The lost movie of the week: A Day at the Races (1937)

There have been a lot of great comedic duo’s & groups but it is difficult not to consider the Marx Brothers as one of the best comedic group of all time. The brothers who became famous because of their great vaudeville in the 1910s and 20s. The Brothers started their successful movie career in the 30’s with the famous: “Animal Crackers”(1930), “Monkey Business (1931) and maybe their greatest: “Duck Soup” (1934). The 30s made them international movie stars, an honor they truly deserve.  The great force of the brothers were the three main ones: Groucho, Chico and Harpo. Sometimes their fourth brother Zeppo would participate, but then as the straight leading man.
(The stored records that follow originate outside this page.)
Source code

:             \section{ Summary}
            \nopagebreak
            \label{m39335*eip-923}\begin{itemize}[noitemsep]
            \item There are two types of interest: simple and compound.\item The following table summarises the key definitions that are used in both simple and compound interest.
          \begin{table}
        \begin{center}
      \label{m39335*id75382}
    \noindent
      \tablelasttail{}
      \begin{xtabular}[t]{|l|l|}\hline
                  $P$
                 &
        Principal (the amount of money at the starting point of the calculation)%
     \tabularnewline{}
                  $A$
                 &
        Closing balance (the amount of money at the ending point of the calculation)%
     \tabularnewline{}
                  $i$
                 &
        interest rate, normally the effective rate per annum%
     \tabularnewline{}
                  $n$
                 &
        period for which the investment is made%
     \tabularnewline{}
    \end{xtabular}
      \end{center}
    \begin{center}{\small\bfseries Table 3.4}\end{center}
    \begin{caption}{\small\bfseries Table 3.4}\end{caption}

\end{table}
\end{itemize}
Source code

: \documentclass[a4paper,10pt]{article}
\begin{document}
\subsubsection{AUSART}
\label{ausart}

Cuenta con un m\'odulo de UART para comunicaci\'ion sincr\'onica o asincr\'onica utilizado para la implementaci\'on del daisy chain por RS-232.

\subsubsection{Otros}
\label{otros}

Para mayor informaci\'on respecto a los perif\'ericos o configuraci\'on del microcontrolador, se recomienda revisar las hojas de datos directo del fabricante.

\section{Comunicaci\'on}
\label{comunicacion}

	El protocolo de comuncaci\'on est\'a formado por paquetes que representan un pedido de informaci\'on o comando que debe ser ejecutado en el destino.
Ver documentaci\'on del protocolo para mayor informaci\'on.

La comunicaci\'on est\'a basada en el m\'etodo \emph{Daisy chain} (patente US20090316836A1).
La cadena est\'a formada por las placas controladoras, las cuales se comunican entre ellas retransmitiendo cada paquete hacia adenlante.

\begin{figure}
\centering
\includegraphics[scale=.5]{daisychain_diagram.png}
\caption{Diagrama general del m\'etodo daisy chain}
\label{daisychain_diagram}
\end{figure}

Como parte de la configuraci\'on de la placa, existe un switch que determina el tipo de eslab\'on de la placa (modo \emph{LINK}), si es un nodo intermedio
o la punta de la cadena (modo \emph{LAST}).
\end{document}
In the movie the brothers must keep a sanitarium open with the help of a misfit race-horse.

Sam Wood (a three-time Oscar nominated director) directs the famous trio with pace and control. The greatest Marx Brothers comedies are the one in which the directors can keep the story and the gags in check. The story goes hand-in-hand with the humor which is not always the simplest task.  The great power of the story are of course the Brothers. Their secret is that each of them does something different: Chico was a charming, dim-witted character of Italian origins (or so he played him like that). Groucho used his sharp humor to create the greatest dialogues and one-liners ever used in films and Harpo was a visual comic, he never spoke in movies but used an arsenal of props to help him perform. Margaret Dumont has often played with the Brothers, her greatest skill is that it never seemed she understood the jokes which made the scenes so funny.

The movie is only one their films to have been ever nominated for an Oscar for Dave Gould: Best Dance Direction for song/dance number “All God’s Children Got Rhythm.”

“A Day at the Races” is a great comedies with even greatest performances that should be watch and rewatched with delight.